Double sweep phaser

Started by StephenGiles, June 23, 2010, 01:26:20 PM

Previous topic - Next topic

StephenGiles

I was listening this morning to a Lampinski recording of Jean-Luc Ponty at the Leroy Theatre, Pawtucket, RI on 13 October 1978 - were you there???

On one of the tracks there was a synth being played through a phaser of some kind where the sweep was followed by a trailing sweep maybe half a second behind. Bearing in mind this was 1978, when music electronics was still in it's infancy as we know it today, I wonder how this was done?

My immediate thought was that a quadrature oscillator being utilised in some way  - perhaps he was even using a Bode Barberpole Phaser. Simpler than that perhaps is the use of 2 phase shift networks in parallel, a single LFO being fed to one, and a delayed version of the LFO fed to the other, then the resulting phase shift networks mixed together.
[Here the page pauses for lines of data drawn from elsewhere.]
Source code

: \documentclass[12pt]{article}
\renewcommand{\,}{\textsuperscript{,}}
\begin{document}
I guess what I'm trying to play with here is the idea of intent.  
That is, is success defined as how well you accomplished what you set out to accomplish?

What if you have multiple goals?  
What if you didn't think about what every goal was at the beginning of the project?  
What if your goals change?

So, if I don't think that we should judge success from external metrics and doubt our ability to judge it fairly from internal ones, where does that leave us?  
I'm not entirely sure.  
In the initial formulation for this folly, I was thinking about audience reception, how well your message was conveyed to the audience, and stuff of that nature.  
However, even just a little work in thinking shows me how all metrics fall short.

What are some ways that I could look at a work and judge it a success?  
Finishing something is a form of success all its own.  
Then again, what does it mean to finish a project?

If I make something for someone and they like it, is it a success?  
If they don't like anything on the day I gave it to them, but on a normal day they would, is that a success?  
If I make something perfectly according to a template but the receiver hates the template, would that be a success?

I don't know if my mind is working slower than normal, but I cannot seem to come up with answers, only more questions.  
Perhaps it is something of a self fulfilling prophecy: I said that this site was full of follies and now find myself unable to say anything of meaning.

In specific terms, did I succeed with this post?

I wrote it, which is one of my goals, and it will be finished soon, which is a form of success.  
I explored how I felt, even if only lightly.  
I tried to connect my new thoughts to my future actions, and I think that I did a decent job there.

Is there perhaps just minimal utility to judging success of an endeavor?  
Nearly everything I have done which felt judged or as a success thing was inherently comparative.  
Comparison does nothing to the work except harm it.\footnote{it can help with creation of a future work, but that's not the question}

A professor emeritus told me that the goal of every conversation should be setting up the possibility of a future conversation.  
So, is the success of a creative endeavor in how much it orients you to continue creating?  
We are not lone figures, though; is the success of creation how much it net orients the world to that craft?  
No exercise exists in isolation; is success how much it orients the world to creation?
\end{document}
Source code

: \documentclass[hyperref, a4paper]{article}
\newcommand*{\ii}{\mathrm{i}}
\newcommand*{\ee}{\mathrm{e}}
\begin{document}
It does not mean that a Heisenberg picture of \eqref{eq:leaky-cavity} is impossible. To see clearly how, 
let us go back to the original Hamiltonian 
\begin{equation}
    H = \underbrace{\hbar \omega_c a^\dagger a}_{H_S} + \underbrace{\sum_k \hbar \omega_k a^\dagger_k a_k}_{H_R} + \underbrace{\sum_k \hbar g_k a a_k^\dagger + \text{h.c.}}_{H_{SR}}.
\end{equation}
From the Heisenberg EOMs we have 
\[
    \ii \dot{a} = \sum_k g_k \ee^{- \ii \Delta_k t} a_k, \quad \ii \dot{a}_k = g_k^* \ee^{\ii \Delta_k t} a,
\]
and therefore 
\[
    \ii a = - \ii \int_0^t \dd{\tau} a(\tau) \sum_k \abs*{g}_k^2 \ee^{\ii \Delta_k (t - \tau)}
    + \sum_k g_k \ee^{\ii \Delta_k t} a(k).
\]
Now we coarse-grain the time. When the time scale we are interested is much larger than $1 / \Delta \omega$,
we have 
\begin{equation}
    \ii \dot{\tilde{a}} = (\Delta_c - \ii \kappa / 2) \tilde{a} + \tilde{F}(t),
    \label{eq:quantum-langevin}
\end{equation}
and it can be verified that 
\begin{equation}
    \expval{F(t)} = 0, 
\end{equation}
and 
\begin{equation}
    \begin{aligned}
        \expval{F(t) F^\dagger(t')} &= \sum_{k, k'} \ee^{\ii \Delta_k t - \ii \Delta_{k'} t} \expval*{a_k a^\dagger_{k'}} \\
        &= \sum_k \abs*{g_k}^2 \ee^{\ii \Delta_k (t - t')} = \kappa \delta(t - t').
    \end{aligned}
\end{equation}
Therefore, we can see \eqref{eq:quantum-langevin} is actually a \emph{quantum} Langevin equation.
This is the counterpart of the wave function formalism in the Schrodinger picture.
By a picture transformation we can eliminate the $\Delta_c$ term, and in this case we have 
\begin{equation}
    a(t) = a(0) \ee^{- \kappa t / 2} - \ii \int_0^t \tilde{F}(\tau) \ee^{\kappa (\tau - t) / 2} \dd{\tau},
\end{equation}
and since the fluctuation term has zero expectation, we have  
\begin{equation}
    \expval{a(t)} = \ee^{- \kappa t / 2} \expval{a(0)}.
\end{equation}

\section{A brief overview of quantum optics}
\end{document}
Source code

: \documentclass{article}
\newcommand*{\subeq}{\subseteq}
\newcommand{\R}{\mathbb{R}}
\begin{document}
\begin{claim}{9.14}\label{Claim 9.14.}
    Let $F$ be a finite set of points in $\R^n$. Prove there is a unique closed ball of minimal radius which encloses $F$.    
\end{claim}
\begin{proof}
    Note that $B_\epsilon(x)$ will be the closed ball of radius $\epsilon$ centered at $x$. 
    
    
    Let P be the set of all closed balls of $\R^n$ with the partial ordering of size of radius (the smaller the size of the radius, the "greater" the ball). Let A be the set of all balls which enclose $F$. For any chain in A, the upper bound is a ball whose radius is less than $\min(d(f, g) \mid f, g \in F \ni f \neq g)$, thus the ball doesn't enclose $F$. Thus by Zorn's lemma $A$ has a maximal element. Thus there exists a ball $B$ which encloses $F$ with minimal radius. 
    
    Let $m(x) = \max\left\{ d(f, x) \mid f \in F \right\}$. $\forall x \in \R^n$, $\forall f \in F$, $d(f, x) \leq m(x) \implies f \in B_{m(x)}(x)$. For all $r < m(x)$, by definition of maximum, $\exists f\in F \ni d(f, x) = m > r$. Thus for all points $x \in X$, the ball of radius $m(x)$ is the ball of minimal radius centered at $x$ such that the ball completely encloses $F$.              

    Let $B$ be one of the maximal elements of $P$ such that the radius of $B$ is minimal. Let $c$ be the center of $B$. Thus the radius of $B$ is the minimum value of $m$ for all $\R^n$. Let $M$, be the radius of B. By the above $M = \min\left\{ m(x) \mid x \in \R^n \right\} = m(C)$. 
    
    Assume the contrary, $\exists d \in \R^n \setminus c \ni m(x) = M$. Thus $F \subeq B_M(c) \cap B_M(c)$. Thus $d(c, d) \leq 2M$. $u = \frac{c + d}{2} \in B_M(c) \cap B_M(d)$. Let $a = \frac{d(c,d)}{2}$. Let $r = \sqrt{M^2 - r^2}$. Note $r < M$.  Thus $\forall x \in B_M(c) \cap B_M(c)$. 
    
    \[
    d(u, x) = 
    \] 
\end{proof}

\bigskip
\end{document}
Whatever the method, it was one of the richest phasing sounds I have ever heard. I'll drum up a sample later.
"I want my meat burned, like St Joan. Bring me pickles and vicious mustards to pierce the tongue like Cardigan's Lancers.".

Strategy

My guess would be Mu-Tron biphase, you could set the phasers in serial or parallel. There IS a DIY project for this too - big pcb's though, google "Marc Bareille" + "synth DIY"

- Strategy
-----------------------------------------------------
www.strategymusic.com
www.community-library.net
https://soundcloud.com/strategydickow
https://twitter.com/STRATEGY_PaulD

StephenGiles

"I want my meat burned, like St Joan. Bring me pickles and vicious mustards to pierce the tongue like Cardigan's Lancers.".

Mark Hammer

I actually get something like that with the 4+4 stage Ropez I made.  Believe me, it wasn't intentional.

I'm wondering if the effect occurs because one of the quartets reaches some maximum point in the sweep where the other quartet continues just for a bit.

StephenGiles

Quote from: Mark Hammer on June 23, 2010, 05:23:44 PM
I actually get something like that with the 4+4 stage Ropez I made.  Believe me, it wasn't intentional.

I'm wondering if the effect occurs because one of the quartets reaches some maximum point in the sweep where the other quartet continues just for a bit.

Or could it be a by-product of unmatched FETs perhaps?
"I want my meat burned, like St Joan. Bring me pickles and vicious mustards to pierce the tongue like Cardigan's Lancers.".

StephenGiles

Now I think of it, didn't the old ETI phaser produced that effect using 4049 gates was it?
"I want my meat burned, like St Joan. Bring me pickles and vicious mustards to pierce the tongue like Cardigan's Lancers.".

Rodgre

Sounds very Mu-tron to me.

Roger

Mark Hammer

Quote from: StephenGiles on June 24, 2010, 04:47:32 AM
Quote from: Mark Hammer on June 23, 2010, 05:23:44 PM
I actually get something like that with the 4+4 stage Ropez I made.  Believe me, it wasn't intentional.

I'm wondering if the effect occurs because one of the quartets reaches some maximum point in the sweep where the other quartet continues just for a bit.

Or could it be a by-product of unmatched FETs perhaps?
Not bloody likely - it uses OTAs.

PRR

> a synth being played through a phaser of some kind where the sweep was followed by a trailing sweep maybe half a second behind. Bearing in mind this was 1978, when music electronics was still in it's infancy as we know it today, I wonder how this was done?

Hmmmm. In many ways, "we" know less today than we did in the 1970s. While some of my recollections are colored by strong drugs, I know we knew tech-tricks which are generally forgotten now. Many things are very much easier today, true. Especially in Live Performance (which narrows the answers to your question). But there is little which can't be done via razor and tape or an analog computer (Moog, ARP).

I can't listen right now, so I'll just blather.

On a real synth (not the homogenized pre-packaged bumph of the 1980s), a "trailing sweep" can be a constant voltage offset on a second VCF.

A half-second delay is, of course, a tape machine with an extra head (or two tape decks).